According to Kazakh Vice Minister of Finance Yerzhan Birzhanov, the amount of discrepancies in customs declarations is nearly one billion tenge (US$2.11 million).
“Funds sent to third countries are not always matched by goods received. This year, we have reported 225 discrepancies. We compare customs declarations and transactions to control financial activities. Sometimes, goods are undervalued, leading to inadequate revenue. This can be a method for large companies, especially those exploiting natural resources, to gain illegal income,” said Birzhanov in a Kazakh documentary film dubbed Subject to Refund.
He added that being part of the Strasbourg Convention, Kazakhstan can exchange foreign residents’ financial data with other countries.
“We have information on nearly 600 Kazakh citizens, including their transaction and foreign account balances. This includes data from offshore jurisdictions among 80 participating countries,” said Birzhanov, noting that the number of counties in the convention is growing. It reflects a global trend towards transparency, revealing real incomes, and preventing fraud and capital withdrawal.

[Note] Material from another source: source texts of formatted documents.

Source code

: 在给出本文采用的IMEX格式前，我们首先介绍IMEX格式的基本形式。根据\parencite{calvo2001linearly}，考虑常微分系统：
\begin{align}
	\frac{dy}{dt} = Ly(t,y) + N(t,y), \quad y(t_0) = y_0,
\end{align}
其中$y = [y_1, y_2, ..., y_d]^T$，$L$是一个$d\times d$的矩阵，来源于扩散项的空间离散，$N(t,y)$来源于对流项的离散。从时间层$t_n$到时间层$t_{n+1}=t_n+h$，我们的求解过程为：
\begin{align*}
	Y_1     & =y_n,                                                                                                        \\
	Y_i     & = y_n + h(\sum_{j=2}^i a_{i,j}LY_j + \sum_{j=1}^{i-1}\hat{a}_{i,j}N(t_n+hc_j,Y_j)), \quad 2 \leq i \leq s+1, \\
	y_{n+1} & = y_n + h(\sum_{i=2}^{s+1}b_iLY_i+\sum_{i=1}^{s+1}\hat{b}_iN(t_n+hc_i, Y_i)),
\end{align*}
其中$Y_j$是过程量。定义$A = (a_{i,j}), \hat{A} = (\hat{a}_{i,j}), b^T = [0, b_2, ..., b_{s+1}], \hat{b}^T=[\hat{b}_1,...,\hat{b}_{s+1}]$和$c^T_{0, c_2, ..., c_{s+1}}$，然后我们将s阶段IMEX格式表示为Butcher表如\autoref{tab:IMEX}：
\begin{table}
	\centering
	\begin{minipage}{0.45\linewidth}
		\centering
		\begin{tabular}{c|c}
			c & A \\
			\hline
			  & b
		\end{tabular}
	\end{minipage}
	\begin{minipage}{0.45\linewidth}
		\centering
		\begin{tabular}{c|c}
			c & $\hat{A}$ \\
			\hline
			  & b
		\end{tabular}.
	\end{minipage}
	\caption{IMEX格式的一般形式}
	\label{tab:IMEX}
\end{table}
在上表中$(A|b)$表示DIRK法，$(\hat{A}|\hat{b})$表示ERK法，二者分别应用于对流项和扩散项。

The documentary also features that the Prosecutor General’s Office has requested property confiscation from the U.S.A., the U.K., Monaco, Spain, Italy, the United Arab Emirates and other countries.
“Confiscations have included luxury real estate, expensive cars, hotels, business centers, high-value jewelry and branded items, some valued up to one billion tenge (US$2.11 million),” said Suindikov.
He also noted the return of deposits, monopolistic enterprises, and over 10,000 hectares of land, along with historical and cultural heritage objects.
“According to trial case experts, these items were likely produced before our era, making them unique historical and cultural pieces. Once returned, they are likely to be transferred to our museums,” he said.
The Asset Recovery Committee has filed numerous lawsuits, including cases regarding assets of unexplained origin. One court decision has already mandated the compulsory return of over $11 million and jewelry and branded items worth nearly $1 million.
Suindikov also mentioned Interpol’s Silver Bulletin initiative, which tracks and manages global assets rather than focusing solely on individuals. Kazakhstan’s Asset Recovery Committee has joined this project’s working group, with a representative currently studying asset recovery practices in Switzerland and Belgium.
“This collaboration has led to the recovery of approximately $700 million in assets and funds from abroad,” said Suindikov.
Aibek Dadebai, the head of the Presidential Administration, noted that this unprecedented practice is supported by reputable international organizations and partner countries.
“The return of illegal assets will continue, with ongoing improvements to mechanisms for recovering people’s capital,” said Dadebai.